Where the word "cdot" appears in a line below, copy the whole line.

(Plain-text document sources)

----------------------------------------

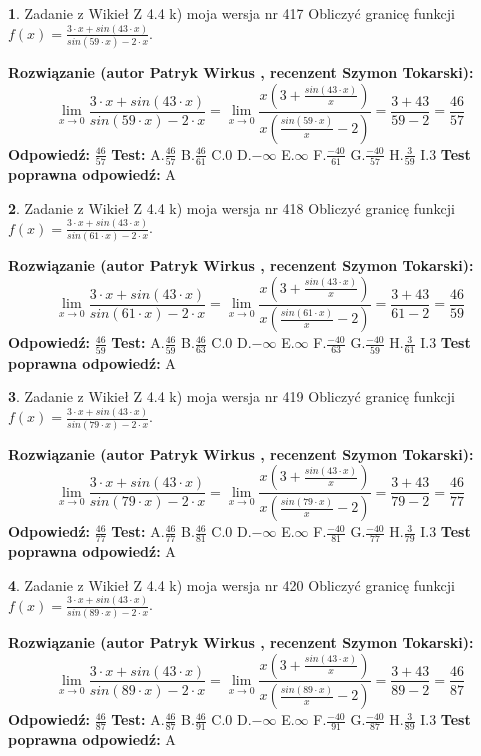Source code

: \documentclass[12pt, a4paper]{article}
\theoremstyle{definition} %
\newtheorem{zad}{}
\newcommand{\zadStart}[1]{\begin{zad}#1\newline}
\newcommand{\zadStop}{\end{zad}}
\newcommand{\rozwStart}[2]{\noindent \textbf{Rozwiązanie (autor #1 , recenzent #2): }\newline}
\newcommand{\rozwStop}{\newline}
\newcommand{\odpStart}{\noindent \textbf{Odpowiedź:}\newline}
\newcommand{\odpStop}{\newline}
\newcommand{\testStart}{\noindent \textbf{Test:}\newline}
\newcommand{\testStop}{\newline}
\newcommand{\kluczStart}{\noindent \textbf{Test poprawna odpowiedź:}\newline}
\newcommand{\kluczStop}{\newline}
\begin{document}
\zadStart{Zadanie z Wikieł Z 4.4 k) moja wersja nr 417}
Obliczyć granicę funkcji $f(x)=\frac{3\cdot x +sin(43\cdot x)}{sin(59\cdot x) -2\cdot x}$.
\zadStop
\rozwStart{Patryk Wirkus}{Szymon Tokarski}
$$\lim\limits_{x\to 0}\frac{3\cdot x +sin(43\cdot x)}{sin(59\cdot x) -2\cdot x}
=\lim\limits_{x\to 0}\frac{x(3+\frac{sin(43\cdot x)}{x})}{x(\frac{sin(59\cdot x)}{x}-2)}
=\frac{3+43}{59-2} = \frac{46}{57}$$
\rozwStop
\odpStart
$\frac{46}{57}$
\odpStop
\testStart
A.$\frac{46}{57}$
B.$\frac{46}{61}$
C.$0$
D.$-\infty$
E.$\infty$
F.$\frac{-40}{61}$
G.$\frac{-40}{57}$
H.$\frac{3}{59}$
I.$3$
\testStop
\kluczStart
A
\kluczStop



\zadStart{Zadanie z Wikieł Z 4.4 k) moja wersja nr 418}
Obliczyć granicę funkcji $f(x)=\frac{3\cdot x +sin(43\cdot x)}{sin(61\cdot x) -2\cdot x}$.
\zadStop
\rozwStart{Patryk Wirkus}{Szymon Tokarski}
$$\lim\limits_{x\to 0}\frac{3\cdot x +sin(43\cdot x)}{sin(61\cdot x) -2\cdot x}
=\lim\limits_{x\to 0}\frac{x(3+\frac{sin(43\cdot x)}{x})}{x(\frac{sin(61\cdot x)}{x}-2)}
=\frac{3+43}{61-2} = \frac{46}{59}$$
\rozwStop
\odpStart
$\frac{46}{59}$
\odpStop
\testStart
A.$\frac{46}{59}$
B.$\frac{46}{63}$
C.$0$
D.$-\infty$
E.$\infty$
F.$\frac{-40}{63}$
G.$\frac{-40}{59}$
H.$\frac{3}{61}$
I.$3$
\testStop
\kluczStart
A
\kluczStop



\zadStart{Zadanie z Wikieł Z 4.4 k) moja wersja nr 419}
Obliczyć granicę funkcji $f(x)=\frac{3\cdot x +sin(43\cdot x)}{sin(79\cdot x) -2\cdot x}$.
\zadStop
\rozwStart{Patryk Wirkus}{Szymon Tokarski}
$$\lim\limits_{x\to 0}\frac{3\cdot x +sin(43\cdot x)}{sin(79\cdot x) -2\cdot x}
=\lim\limits_{x\to 0}\frac{x(3+\frac{sin(43\cdot x)}{x})}{x(\frac{sin(79\cdot x)}{x}-2)}
=\frac{3+43}{79-2} = \frac{46}{77}$$
\rozwStop
\odpStart
$\frac{46}{77}$
\odpStop
\testStart
A.$\frac{46}{77}$
B.$\frac{46}{81}$
C.$0$
D.$-\infty$
E.$\infty$
F.$\frac{-40}{81}$
G.$\frac{-40}{77}$
H.$\frac{3}{79}$
I.$3$
\testStop
\kluczStart
A
\kluczStop



\zadStart{Zadanie z Wikieł Z 4.4 k) moja wersja nr 420}
Obliczyć granicę funkcji $f(x)=\frac{3\cdot x +sin(43\cdot x)}{sin(89\cdot x) -2\cdot x}$.
\zadStop
\rozwStart{Patryk Wirkus}{Szymon Tokarski}
$$\lim\limits_{x\to 0}\frac{3\cdot x +sin(43\cdot x)}{sin(89\cdot x) -2\cdot x}
=\lim\limits_{x\to 0}\frac{x(3+\frac{sin(43\cdot x)}{x})}{x(\frac{sin(89\cdot x)}{x}-2)}
=\frac{3+43}{89-2} = \frac{46}{87}$$
\rozwStop
\odpStart
$\frac{46}{87}$
\odpStop
\testStart
A.$\frac{46}{87}$
B.$\frac{46}{91}$
C.$0$
D.$-\infty$
E.$\infty$
F.$\frac{-40}{91}$
G.$\frac{-40}{87}$
H.$\frac{3}{89}$
I.$3$
\testStop
\kluczStart
A
\kluczStop
\end{document}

----------------------------------------

• _RESULT_:
Obliczyć granicę funkcji $f(x)=\frac{3\cdot x +sin(43\cdot x)}{sin(59\cdot x) -2\cdot x}$.
$$\lim\limits_{x\to 0}\frac{3\cdot x +sin(43\cdot x)}{sin(59\cdot x) -2\cdot x}
=\lim\limits_{x\to 0}\frac{x(3+\frac{sin(43\cdot x)}{x})}{x(\frac{sin(59\cdot x)}{x}-2)}
Obliczyć granicę funkcji $f(x)=\frac{3\cdot x +sin(43\cdot x)}{sin(61\cdot x) -2\cdot x}$.
$$\lim\limits_{x\to 0}\frac{3\cdot x +sin(43\cdot x)}{sin(61\cdot x) -2\cdot x}
=\lim\limits_{x\to 0}\frac{x(3+\frac{sin(43\cdot x)}{x})}{x(\frac{sin(61\cdot x)}{x}-2)}
Obliczyć granicę funkcji $f(x)=\frac{3\cdot x +sin(43\cdot x)}{sin(79\cdot x) -2\cdot x}$.
$$\lim\limits_{x\to 0}\frac{3\cdot x +sin(43\cdot x)}{sin(79\cdot x) -2\cdot x}
=\lim\limits_{x\to 0}\frac{x(3+\frac{sin(43\cdot x)}{x})}{x(\frac{sin(79\cdot x)}{x}-2)}
Obliczyć granicę funkcji $f(x)=\frac{3\cdot x +sin(43\cdot x)}{sin(89\cdot x) -2\cdot x}$.
$$\lim\limits_{x\to 0}\frac{3\cdot x +sin(43\cdot x)}{sin(89\cdot x) -2\cdot x}
=\lim\limits_{x\to 0}\frac{x(3+\frac{sin(43\cdot x)}{x})}{x(\frac{sin(89\cdot x)}{x}-2)}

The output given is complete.